### ASSIGNMENT
From the records below, find each line with the string "integer" and copy it.

(Collected data)
==================================================

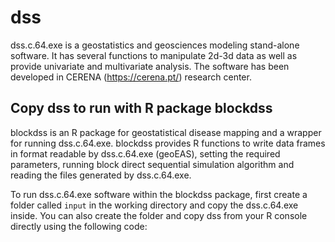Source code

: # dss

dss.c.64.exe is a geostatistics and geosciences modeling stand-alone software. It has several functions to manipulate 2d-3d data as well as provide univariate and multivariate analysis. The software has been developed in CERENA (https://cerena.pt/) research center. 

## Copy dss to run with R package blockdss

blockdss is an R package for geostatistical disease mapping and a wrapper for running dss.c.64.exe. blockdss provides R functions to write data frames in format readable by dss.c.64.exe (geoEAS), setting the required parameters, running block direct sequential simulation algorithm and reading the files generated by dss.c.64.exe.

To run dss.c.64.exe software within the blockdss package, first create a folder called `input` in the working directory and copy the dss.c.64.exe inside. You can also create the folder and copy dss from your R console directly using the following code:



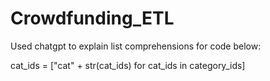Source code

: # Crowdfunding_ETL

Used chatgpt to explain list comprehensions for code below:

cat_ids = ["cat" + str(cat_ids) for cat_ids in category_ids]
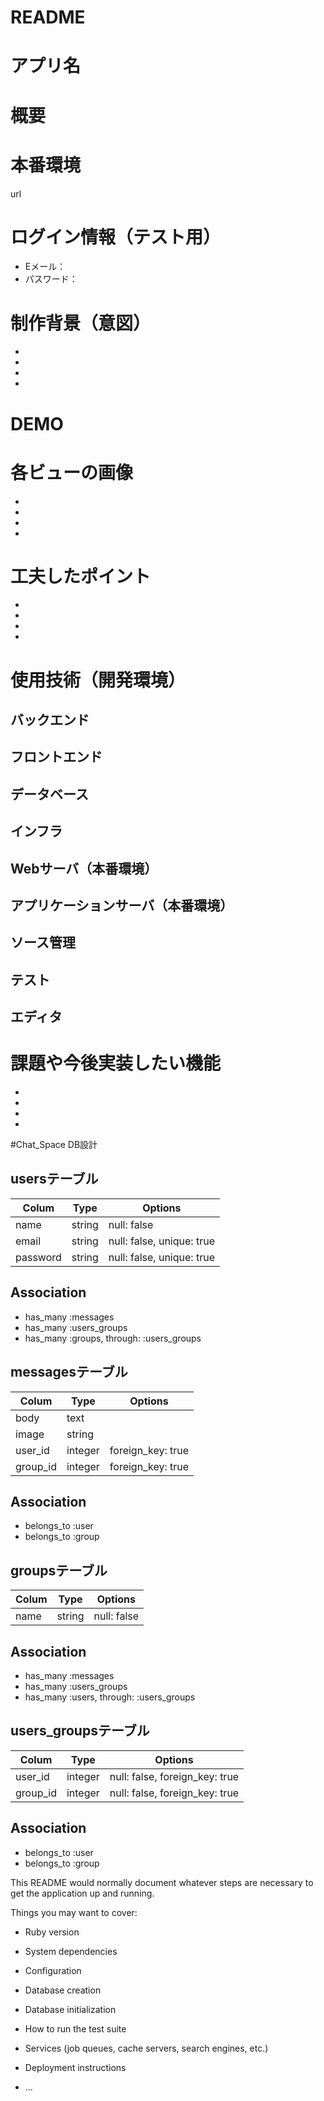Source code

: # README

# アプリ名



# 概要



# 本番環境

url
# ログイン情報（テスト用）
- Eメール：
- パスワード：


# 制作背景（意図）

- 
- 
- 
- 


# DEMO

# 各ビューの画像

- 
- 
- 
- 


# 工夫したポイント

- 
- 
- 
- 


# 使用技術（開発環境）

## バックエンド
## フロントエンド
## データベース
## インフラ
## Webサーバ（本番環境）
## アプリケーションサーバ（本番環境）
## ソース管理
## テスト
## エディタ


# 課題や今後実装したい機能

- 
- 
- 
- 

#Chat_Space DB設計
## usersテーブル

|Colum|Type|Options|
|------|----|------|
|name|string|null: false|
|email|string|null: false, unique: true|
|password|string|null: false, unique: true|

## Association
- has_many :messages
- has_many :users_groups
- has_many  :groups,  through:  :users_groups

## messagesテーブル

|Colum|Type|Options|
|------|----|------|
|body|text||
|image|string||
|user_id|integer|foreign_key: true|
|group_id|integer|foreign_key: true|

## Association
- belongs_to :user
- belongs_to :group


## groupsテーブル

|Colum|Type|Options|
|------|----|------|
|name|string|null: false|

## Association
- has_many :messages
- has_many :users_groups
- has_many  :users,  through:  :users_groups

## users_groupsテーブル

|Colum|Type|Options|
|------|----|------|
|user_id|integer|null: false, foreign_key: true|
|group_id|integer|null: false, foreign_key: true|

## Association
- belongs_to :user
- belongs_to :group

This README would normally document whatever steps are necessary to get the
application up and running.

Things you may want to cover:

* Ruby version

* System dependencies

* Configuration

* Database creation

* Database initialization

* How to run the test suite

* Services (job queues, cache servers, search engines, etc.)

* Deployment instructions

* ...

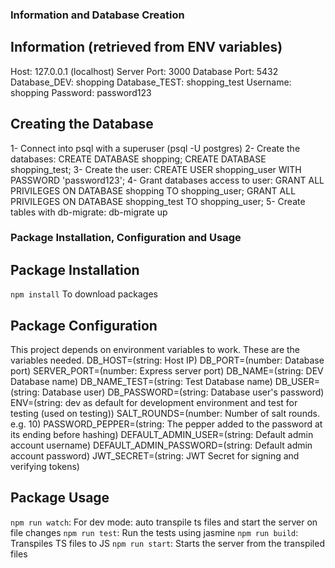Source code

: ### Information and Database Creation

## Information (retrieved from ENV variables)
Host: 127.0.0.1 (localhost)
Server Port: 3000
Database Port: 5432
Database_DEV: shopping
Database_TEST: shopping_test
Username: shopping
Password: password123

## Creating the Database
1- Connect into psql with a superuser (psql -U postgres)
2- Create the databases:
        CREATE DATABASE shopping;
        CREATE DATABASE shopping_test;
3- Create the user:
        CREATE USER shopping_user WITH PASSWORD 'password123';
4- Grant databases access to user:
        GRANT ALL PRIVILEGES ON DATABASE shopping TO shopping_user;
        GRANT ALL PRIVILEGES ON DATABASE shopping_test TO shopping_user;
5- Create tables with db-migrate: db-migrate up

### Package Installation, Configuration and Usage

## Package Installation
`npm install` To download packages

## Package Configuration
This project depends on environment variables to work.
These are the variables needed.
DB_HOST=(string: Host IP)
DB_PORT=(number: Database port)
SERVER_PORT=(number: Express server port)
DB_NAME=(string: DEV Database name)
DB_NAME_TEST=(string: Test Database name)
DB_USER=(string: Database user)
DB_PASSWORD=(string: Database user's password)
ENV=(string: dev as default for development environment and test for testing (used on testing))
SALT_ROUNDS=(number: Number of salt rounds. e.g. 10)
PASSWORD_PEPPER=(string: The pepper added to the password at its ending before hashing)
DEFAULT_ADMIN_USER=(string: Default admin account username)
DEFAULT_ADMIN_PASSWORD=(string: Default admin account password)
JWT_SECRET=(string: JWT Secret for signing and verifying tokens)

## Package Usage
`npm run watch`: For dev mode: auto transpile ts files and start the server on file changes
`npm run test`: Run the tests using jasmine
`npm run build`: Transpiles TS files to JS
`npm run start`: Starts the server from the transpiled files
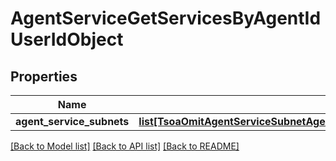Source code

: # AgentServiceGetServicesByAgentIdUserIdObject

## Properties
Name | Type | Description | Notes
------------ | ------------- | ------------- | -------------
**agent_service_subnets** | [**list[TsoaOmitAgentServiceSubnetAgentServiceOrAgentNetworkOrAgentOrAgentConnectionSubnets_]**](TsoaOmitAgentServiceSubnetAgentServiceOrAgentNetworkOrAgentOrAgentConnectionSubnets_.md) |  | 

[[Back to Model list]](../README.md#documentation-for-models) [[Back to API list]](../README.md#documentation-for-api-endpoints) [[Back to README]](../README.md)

==================================================

### ANSWER TO THIS TASK
|user_id|integer|foreign_key: true|
|group_id|integer|foreign_key: true|
|user_id|integer|null: false, foreign_key: true|
|group_id|integer|null: false, foreign_key: true|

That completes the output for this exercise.